The setup does sounds unfair but also from experience think that two FT jobs can be hard, and it is good for younger high school kids especially to have someone home when they get back.
It's also often the case that the person at home might be doing more than the other appreciates. I was FT, but WFH and when we first split my then-DH suddenly realised how hard it was to always be the one needing to be at a club pickup at 5.30, or helping with homework, or sorting medical appointments etc.

strawberry2017 · 08/10/2023 09:17

If they haven't returned to full time by now they have no intention of doing so.
If I was only working 3 days I would 100% be picking up all the slack so that we could then enjoy the family time together when they weren't working.
Time for a sit down and some decision making.

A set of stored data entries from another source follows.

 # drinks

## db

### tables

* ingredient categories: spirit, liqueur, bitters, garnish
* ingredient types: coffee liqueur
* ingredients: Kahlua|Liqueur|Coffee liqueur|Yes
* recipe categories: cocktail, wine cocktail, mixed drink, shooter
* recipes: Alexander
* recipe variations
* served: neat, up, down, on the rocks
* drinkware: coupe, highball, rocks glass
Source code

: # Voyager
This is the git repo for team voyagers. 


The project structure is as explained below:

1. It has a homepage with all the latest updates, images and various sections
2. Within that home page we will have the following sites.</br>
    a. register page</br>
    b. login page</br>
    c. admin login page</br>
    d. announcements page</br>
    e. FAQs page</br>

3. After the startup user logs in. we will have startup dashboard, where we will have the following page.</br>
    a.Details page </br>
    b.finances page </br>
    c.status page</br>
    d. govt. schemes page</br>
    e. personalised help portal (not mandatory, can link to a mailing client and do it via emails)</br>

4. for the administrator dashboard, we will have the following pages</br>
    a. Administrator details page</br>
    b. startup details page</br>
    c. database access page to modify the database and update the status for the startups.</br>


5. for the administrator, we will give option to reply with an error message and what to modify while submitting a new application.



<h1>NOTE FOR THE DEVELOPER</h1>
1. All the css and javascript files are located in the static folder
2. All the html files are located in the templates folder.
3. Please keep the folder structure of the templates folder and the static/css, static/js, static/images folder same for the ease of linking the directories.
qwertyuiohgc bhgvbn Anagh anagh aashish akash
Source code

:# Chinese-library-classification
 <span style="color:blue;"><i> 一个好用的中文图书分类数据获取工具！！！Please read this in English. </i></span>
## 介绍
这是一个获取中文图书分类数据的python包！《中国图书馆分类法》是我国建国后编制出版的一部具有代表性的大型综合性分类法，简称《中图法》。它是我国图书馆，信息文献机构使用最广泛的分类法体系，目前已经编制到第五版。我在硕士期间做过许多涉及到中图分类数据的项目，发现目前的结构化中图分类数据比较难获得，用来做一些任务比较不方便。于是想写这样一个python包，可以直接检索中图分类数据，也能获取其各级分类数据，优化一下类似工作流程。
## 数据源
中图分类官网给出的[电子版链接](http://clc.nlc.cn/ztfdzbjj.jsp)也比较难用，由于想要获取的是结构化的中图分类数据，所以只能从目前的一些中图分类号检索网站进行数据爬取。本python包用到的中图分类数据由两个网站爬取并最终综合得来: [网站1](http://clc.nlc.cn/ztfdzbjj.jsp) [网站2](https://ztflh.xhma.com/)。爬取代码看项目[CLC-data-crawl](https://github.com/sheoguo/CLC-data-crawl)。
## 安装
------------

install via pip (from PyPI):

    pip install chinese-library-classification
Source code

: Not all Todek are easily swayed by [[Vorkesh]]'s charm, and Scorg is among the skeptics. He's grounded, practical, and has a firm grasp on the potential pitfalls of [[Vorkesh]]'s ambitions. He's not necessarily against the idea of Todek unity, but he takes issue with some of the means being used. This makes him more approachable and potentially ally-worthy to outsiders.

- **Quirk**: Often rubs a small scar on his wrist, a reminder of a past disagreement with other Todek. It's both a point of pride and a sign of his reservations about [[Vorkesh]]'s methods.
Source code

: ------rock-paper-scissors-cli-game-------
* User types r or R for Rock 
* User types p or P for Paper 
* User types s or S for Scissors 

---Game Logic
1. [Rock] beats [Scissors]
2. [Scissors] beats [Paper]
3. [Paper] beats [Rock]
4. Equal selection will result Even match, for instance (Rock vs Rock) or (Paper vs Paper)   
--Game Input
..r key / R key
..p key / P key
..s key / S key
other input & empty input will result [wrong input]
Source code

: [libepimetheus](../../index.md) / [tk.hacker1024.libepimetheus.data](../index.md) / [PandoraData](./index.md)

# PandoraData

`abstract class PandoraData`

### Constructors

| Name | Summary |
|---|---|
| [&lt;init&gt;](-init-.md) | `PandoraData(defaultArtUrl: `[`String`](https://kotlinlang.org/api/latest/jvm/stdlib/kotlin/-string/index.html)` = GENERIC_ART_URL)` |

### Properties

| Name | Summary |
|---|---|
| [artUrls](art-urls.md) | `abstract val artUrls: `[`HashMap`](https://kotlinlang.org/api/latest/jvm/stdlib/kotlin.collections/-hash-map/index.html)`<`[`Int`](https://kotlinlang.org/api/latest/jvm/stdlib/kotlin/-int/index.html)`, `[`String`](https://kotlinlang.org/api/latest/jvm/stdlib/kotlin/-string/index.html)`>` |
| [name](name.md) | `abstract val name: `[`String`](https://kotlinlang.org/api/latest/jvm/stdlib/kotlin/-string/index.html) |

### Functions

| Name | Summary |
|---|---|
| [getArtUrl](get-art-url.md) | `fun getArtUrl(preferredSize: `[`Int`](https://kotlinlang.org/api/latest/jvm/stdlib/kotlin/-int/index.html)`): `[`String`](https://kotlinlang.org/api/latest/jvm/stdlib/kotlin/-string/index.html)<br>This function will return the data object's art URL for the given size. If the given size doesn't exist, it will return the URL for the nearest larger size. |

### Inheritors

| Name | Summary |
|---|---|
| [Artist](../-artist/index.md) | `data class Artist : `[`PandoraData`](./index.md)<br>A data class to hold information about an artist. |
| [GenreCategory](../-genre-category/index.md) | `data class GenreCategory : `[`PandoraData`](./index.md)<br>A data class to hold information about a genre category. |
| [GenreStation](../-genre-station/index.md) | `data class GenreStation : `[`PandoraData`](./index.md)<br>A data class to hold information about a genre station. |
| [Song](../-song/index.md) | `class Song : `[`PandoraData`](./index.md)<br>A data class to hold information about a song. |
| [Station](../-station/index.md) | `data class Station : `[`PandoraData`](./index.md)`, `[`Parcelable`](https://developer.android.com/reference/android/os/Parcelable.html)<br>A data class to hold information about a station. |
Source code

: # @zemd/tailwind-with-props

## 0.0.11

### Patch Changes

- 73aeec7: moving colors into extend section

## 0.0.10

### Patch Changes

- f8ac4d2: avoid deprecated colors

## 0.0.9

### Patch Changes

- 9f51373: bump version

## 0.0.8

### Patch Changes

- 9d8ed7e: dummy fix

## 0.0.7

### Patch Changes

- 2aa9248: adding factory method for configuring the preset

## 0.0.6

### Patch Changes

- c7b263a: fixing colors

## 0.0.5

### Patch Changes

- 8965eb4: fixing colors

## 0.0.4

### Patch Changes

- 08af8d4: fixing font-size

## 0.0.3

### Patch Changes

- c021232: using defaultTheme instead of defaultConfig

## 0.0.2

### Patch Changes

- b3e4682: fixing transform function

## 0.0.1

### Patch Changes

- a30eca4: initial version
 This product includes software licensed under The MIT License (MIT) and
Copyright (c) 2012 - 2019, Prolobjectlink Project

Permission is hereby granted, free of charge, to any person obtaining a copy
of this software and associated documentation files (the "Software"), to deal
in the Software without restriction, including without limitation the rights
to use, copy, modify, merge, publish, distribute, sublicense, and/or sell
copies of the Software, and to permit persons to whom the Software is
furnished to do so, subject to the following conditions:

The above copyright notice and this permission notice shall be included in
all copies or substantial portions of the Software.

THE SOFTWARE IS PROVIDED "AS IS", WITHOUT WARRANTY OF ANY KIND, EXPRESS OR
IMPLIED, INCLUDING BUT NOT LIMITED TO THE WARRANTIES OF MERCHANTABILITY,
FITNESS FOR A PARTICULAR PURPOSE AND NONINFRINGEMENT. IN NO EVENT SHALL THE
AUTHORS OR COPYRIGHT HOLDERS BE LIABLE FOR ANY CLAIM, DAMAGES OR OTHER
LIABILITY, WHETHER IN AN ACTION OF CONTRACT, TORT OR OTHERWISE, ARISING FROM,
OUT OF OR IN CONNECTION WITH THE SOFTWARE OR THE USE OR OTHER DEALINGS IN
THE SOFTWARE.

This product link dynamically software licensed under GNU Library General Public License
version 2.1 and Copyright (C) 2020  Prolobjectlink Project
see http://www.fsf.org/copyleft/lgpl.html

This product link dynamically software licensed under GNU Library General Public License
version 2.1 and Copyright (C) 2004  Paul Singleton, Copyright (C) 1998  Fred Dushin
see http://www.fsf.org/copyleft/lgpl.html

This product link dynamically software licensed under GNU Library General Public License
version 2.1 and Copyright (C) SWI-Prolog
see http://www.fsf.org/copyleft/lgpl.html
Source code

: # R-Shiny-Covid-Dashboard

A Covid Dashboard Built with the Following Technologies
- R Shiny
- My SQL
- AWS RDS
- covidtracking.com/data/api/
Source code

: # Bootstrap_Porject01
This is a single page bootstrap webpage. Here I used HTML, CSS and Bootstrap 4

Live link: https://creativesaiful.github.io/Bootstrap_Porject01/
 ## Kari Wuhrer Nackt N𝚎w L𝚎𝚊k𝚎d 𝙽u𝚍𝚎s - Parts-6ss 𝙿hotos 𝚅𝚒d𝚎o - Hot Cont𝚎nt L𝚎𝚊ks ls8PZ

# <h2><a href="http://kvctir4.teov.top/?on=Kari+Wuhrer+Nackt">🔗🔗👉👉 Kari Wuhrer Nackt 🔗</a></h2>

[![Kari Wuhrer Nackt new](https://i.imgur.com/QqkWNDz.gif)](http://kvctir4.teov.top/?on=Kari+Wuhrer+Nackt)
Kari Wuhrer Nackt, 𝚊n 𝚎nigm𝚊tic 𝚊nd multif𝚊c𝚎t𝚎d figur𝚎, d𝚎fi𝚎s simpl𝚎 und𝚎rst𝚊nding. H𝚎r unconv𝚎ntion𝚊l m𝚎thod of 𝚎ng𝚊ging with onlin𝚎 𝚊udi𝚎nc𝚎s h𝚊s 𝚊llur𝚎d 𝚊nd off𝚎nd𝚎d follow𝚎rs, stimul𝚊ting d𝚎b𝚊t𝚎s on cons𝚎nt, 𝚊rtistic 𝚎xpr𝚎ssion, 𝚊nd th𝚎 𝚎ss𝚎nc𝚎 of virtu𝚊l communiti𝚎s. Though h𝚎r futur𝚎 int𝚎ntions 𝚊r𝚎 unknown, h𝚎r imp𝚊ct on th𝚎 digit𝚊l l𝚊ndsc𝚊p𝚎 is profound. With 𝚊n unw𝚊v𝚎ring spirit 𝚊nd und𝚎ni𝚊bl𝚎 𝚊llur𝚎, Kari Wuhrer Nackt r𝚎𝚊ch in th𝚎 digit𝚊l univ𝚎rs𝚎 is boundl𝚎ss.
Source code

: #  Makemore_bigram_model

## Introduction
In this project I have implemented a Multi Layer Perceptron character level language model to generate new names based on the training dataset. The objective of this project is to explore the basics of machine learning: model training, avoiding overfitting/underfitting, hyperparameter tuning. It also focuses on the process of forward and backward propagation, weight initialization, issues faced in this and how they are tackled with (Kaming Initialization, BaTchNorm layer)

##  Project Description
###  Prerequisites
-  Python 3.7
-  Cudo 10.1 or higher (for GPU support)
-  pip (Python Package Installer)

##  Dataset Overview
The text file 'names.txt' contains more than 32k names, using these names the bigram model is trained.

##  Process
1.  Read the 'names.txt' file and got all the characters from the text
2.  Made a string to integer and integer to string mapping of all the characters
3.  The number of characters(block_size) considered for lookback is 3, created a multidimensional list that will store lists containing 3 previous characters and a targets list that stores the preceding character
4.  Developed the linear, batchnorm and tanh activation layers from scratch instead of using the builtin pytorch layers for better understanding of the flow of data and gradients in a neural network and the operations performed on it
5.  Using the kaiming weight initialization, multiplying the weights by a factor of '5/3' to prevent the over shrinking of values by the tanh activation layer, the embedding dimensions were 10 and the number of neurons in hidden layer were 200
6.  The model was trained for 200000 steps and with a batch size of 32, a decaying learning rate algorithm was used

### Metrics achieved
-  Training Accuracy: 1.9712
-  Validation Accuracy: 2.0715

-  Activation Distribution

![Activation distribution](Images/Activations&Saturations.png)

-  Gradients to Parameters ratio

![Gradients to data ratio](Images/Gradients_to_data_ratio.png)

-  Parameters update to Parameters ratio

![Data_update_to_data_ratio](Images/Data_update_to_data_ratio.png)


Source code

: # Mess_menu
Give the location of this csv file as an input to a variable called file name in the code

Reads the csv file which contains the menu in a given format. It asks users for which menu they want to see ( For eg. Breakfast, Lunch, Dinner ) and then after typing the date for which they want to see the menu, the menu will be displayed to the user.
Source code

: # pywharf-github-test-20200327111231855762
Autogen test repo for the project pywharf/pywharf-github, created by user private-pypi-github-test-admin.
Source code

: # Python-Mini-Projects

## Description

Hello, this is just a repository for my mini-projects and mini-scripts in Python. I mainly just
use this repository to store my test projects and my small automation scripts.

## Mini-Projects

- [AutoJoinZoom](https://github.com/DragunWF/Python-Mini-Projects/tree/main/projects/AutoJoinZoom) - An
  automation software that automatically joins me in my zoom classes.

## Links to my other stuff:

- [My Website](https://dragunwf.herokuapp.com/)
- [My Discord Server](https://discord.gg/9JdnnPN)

OtheHalf · 08/10/2023 09:19

Im not asking them to go back full time but they could work school hours 5 days a week. At least then all the extra I do at weekends and evenings won't feel so bad

OP posts:
OtheHalf · 08/10/2023 09:21

I don't get time to sit down, I'm up first and bed last, they'll happily sit on the couch surfing the net whilst in off doing something in the apartment. Baskets of washing and recycling just dumped waiting for me to sort out. I've even had to rope in the kids for ironing and jobs about because it's just making me I'll

OP posts:
PonyPatter44 · 08/10/2023 09:22

Since the OP says they gave birth to the children, they are fairly unlikely to be male. The sex of the lazy-arsed partner is irrelevant, they need to be pulling their weight much more round the house. The person working full time is the one who should be doing "light touch" housework.

echinaceadreams · 08/10/2023 09:24

SallyWD · 08/10/2023 08:57

OK ignore that. OP says "since I had our children". Sorry

Nope you were right - could be a same sex couple.

echinaceadreams · 08/10/2023 09:25

I think a 4 day week for both of you would be a good comprise?

Whataretheodds · 08/10/2023 09:26

OtheHalf · 08/10/2023 09:21

I don't get time to sit down, I'm up first and bed last, they'll happily sit on the couch surfing the net whilst in off doing something in the apartment. Baskets of washing and recycling just dumped waiting for me to sort out. I've even had to rope in the kids for ironing and jobs about because it's just making me I'll

Stop doing it?

Whataretheodds · 08/10/2023 09:27

Have you had a chat with them to say 'the balance of paid and unpaid work doesn't feel fair. It's making me feel taken for granted and resentful. How do we redress the balance?'

Merryoldgoat · 08/10/2023 09:29

So what have they said when you discuss it? If the children are at high school this is 6 years in the making.

I’d like to know what they think they do rather than what you think they do.

ilovesooty · 08/10/2023 09:32

Nospecialcharactersplease · 08/10/2023 08:44

Someone will be along to tell you that parenting teenagers is a full time job etc, but I don’t buy it. The kids are at school working hours, so no reason for a parent to be home with their feet up awaiting their return.

I think you need to nail down when they plan to return to work full time, and if they aren’t prepared to you need to consider whether you want to continue subsiding them indefinitely. It would be a hard no from me, even if it meant separation.

There are plenty of women on here who work part time with children in school and that's generally deemed to be fine.

It seems that the division of labour is the issue here.

SpinachandChocolate · 08/10/2023 09:35

OtheHalf · 08/10/2023 09:21

I don't get time to sit down, I'm up first and bed last, they'll happily sit on the couch surfing the net whilst in off doing something in the apartment. Baskets of washing and recycling just dumped waiting for me to sort out. I've even had to rope in the kids for ironing and jobs about because it's just making me I'll

This tells me what your partner doesn't do.

What do they do?

For example do they drive the kids around? I have a non working day and mil saw me sit and commented I'm lazy so trying to be open mineded first.

Also is their health and mental health all OK?